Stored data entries
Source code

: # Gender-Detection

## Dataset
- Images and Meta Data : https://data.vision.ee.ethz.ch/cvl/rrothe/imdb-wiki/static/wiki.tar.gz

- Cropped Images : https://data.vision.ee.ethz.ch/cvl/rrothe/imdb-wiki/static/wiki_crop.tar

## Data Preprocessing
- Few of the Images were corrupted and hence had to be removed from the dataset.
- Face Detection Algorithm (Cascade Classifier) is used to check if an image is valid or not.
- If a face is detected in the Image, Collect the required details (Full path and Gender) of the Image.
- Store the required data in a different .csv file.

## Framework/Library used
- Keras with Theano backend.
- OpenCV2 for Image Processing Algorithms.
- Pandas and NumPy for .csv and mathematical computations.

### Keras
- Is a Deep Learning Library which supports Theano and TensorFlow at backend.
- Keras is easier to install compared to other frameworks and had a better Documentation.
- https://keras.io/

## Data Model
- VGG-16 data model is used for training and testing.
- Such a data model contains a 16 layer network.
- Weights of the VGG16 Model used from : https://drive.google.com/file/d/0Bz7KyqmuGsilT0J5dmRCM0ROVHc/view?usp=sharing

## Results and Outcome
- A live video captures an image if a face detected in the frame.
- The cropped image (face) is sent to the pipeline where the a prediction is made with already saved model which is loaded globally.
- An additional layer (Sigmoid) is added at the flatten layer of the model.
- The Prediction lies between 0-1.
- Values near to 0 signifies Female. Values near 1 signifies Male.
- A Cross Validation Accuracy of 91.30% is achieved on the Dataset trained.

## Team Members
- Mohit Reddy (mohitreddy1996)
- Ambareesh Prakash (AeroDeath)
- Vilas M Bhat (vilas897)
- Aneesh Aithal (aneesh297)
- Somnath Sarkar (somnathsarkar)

- Instructions to follow -
Extract, exactly, the lines above that begin at the line containing "- VGG-16 data" and end at the final line of the records; add no other text.

- Exercise answer -
- VGG-16 data model is used for training and testing.
- Such a data model contains a 16 layer network.
- Weights of the VGG16 Model used from : https://drive.google.com/file/d/0Bz7KyqmuGsilT0J5dmRCM0ROVHc/view?usp=sharing

## Results and Outcome
- A live video captures an image if a face detected in the frame.
- The cropped image (face) is sent to the pipeline where the a prediction is made with already saved model which is loaded globally.
- An additional layer (Sigmoid) is added at the flatten layer of the model.
- The Prediction lies between 0-1.
- Values near to 0 signifies Female. Values near 1 signifies Male.
- A Cross Validation Accuracy of 91.30% is achieved on the Dataset trained.

## Team Members
- Mohit Reddy (mohitreddy1996)
- Ambareesh Prakash (AeroDeath)
- Vilas M Bhat (vilas897)
- Aneesh Aithal (aneesh297)
- Somnath Sarkar (somnathsarkar)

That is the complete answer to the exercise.